D’abord parce que cela suppose des investissements massifs dès le lancement. Ensuite, parce qu’il faut un temps très long pour amortir ces investissements. Enfin, parce que je pense que dans la majorité des situations, dans les assurances en tout cas, les clients aiment avoir les deux volets : l’humain et le numérique.

Assureur français mutualiste, Groupama s’est fortement développé à l’international. Il compte un total de 30 000 salariés et réalise 16 milliards d’euros de chiffre d’affaires. ©Vianney Furon-Kuntzmann

La Réunion bénéficie-t-elle d’un traitement particulier ?

Le cas par cas, c’est l’avantage de la régionalisation des compagnies. Contrairement à ce qui se fait en Métropole, ici, il n’est pas question de réduire les points de vente. En plus, la gestion se fait de manière locale, nous nous adaptons aux spécificités. Les Réunionnais veulent encore avoir un conseiller qui les connaît, qui connaît l’histoire de leur famille, c’est un lien privilégié que nous devons garder. Je constate, en tout cas, que la demande de performance s’est renforcée. Une étude montrait que 46 % des gens voulaient consommer local avant la covid, c’est passé à 51 % aujourd’hui. Cela montre bien cette envie postpandémie d’aller vite.

Parlons concrètement de cette digitalisation qui s’accélère. En quoi l’intelligence artificielle va-t-elle y contribuer ? 
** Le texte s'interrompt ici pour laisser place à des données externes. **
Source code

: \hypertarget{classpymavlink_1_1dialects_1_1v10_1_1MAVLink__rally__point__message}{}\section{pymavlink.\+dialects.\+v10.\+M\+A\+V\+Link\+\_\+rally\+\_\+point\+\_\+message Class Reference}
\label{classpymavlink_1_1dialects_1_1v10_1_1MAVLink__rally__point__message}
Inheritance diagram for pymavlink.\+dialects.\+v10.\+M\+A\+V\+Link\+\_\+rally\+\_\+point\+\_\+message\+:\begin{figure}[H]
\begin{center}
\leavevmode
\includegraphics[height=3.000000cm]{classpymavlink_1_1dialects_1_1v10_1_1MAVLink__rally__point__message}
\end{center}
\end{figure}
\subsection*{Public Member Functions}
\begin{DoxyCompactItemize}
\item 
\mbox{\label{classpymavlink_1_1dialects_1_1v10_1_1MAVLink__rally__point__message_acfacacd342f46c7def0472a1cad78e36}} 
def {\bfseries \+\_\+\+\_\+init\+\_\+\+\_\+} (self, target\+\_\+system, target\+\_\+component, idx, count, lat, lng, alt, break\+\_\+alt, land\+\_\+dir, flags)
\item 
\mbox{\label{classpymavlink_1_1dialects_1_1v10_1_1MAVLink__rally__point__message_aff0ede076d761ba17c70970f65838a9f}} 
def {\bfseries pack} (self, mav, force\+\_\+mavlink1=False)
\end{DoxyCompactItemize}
L’intelligence artificielle va fortement impacter le domaine des assurances. D’abord dans l’automatisation d’un certain nombre de tâches répétitives, ce qui permettra de libérer du temps pour des tâches à valeur ajoutée, justement parce que la clientèle devient plus exigeante. Par exemple, si vous avez besoin d’avoir un contrat santé parce que vous venez d’avoir un enfant, l’intelligence artificielle va intégrer l’information pour vous envoyer directement des années plus tard, au moment de l’entrée à l’école de votre l’enfant, le document nécessaire pour sa scolarisation. Cela permettra d’anticiper bon nombre de tâches sans que nous soyons obligés de chercher l’information.

Concernant la protection des données, comment cela se passe-t-il ? 

C’est évidemment l’un des points essentiels de la politique du groupe depuis quelques années parce que, en tant qu’assurance, nous vivons grâce à la collecte de données. Notre essence, c’est la récupération, le traitement et l’étude d’informations. Si l’on rencontre un problème avec nos données, nous n’avons plus rien ! La puissance de l’infrastructure du groupe, avec des investissements majeurs, permet d’assurer notre protection. Puis, nous sommes obligés de suivre des règles très précises dans certains domaines, notamment dans la santé. Nous avons des serveurs, des systèmes de protection à Paris, mais aussi à La Réunion, avec des équipes dédiées.

Pour finir, comment voyez-vous l’avenir du secteur dans cinq à dix ans ? 

Avec Luko, dont je vous parlais tout à l’heure, et Lemonade aux États-Unis, qui vient massivement de licencier, cela reste instable. Pour eux, le modèle investissement/rentabilité n’existe pas encore. La vision est donc difficile pour ces compagnies entièrement en ligne. Je pense qu’en conclusion, ce qui marche, c’est l’inverse, une assurance qui développe son service digital, une forme d’offre hybride, un mixte entre les produits et les services numériques avec la possibilité à un moment donné de rencontrer quelqu’un. Notamment ici, où la dimension humaine est encore valorisée, la notion de contact reste importante. La proximité et le service d’un agent, d’un collaborateur ou d’un courtier restent primordiaux à La Réunion.

La start-up Luko rachetée par le Britannique Admiral : Le 13 juin dernier, le néo-assureur Luko, spécialisé dans l’assurance habitation, prometteuse start-up française, a demandé l’étalement de sa dette, incapable de procéder à ses paiements suite à des défauts de levées de fonds. Une semaine plus tard, le Britannique Admiral, qui détient déjà en France L’Olivier Assurance, spécialisée dans l’assurance auto et habitation, s’est empressée de racheter la jeune pousse hexagonale. Pour développer ses activités, Luko devra diversifier ses services, notamment en s’orientant vers l’assurance auto. Ses deux branches annexes, l’Allemand Coya et le français Unkle (spécialisé dans les loyers impayés) sont également repris par Admiral Group. Pour beaucoup, ce rachat envoie un signal inquiétant au sujet des assurances 100 % digitales.